If caused by, say, someone pressing a button, be sure that the interrupt itself, and the vector-generating logic, don't violate the processor's set-up and hold times.

However, in computer systems most things do happen synchronously. If you're reading a timer that operates from the CPU's clock, it is inherently synchronous to the code. From a metastability standpoint it's totally safe.

Bad design, though, can plague any electronic system. Every logic component takes time to propagate data; when a signal traverses many devices the delays can add up significantly. If the data then goes to a latch it's quite possible that the delays may cause the input to transition at the same time as the clock.
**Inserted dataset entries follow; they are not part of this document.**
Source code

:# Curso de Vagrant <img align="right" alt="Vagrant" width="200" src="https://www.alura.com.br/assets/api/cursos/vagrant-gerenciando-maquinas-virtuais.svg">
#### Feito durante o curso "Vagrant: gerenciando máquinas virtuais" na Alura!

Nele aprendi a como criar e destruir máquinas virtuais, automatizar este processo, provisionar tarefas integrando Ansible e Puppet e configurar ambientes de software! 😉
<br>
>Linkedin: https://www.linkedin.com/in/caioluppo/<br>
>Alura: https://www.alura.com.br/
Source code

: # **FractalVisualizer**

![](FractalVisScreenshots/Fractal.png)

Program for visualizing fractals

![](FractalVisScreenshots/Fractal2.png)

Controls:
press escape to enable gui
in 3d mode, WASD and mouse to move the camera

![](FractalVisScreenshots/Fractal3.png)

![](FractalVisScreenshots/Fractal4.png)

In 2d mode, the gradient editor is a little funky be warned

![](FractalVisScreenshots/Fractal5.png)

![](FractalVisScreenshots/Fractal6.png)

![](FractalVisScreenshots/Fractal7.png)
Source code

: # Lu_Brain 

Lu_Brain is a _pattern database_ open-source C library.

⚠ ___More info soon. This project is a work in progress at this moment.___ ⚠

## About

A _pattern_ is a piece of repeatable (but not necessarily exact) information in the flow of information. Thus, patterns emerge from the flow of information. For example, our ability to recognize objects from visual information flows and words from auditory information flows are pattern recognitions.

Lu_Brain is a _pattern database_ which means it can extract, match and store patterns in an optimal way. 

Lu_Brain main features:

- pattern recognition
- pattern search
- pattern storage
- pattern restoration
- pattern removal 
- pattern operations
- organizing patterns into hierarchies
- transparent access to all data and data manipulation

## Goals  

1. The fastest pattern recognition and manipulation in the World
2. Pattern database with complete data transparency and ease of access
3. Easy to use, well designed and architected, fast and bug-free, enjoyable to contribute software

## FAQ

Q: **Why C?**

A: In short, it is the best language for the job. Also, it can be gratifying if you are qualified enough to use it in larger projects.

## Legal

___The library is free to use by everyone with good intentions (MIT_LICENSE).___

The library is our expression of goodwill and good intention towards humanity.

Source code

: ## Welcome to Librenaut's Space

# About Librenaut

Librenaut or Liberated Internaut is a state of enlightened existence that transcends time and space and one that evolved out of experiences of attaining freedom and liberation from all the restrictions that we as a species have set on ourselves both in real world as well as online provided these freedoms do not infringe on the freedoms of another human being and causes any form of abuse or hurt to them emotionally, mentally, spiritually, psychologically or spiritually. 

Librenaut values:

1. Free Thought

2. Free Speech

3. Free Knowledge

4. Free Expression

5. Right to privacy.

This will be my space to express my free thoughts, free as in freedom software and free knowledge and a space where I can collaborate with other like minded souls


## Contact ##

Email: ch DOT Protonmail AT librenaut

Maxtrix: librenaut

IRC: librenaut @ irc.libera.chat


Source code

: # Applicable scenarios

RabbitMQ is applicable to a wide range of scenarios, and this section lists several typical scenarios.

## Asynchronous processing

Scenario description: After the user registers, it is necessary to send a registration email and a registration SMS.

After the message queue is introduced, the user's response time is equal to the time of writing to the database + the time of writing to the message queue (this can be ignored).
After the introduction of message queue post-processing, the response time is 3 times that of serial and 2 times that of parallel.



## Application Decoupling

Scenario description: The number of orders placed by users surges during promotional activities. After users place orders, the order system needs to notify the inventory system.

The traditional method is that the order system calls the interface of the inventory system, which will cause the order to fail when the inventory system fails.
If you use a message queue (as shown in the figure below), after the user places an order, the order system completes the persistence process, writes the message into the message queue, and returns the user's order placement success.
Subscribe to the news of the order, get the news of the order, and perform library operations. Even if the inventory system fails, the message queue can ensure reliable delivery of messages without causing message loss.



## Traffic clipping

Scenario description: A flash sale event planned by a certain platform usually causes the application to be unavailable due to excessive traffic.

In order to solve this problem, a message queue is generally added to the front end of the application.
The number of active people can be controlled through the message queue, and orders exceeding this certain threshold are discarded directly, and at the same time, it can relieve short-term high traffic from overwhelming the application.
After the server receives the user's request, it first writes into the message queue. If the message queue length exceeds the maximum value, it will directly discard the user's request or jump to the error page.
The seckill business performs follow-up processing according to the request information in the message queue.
Instant metastability.

Designers are pretty careful to avoid these situations, though. Do be wary of FPGAs and other components where the delays vary depending on how the software routes the device. In addition, when latching data or clocking a counter it's not hard to create a metastability problem by using the wrong clock edge. Pick the edge that gives the device time to settle before it's read.

What about analog inputs? Connect a 12 bit A/D converter to two 8 bit ports and we'd seem to have a similar problem: the analog data can wiggle all over, changing during the time we read the two ports.

However, there's no need for an input capture register because the converter itself generally includes a "sample and hold" block, which stores the analog signal while the A/D digitizes. Most A/Ds then store the digital value till we start the next conversion.

Other sorts of inputs we use all share this problem. Suppose a robot uses a 10 bit encoder to monitor the angular location of a wrist joint. As the wrist rotates the encoder sends back a binary code, 10 bits wide, representing the joint's current position. An 8 bit processor requires two distinct I/O instructions—two byte-wide reads—to get the data. No matter how fast the computer might be there's a finite time between the reads during which the encoder data may change.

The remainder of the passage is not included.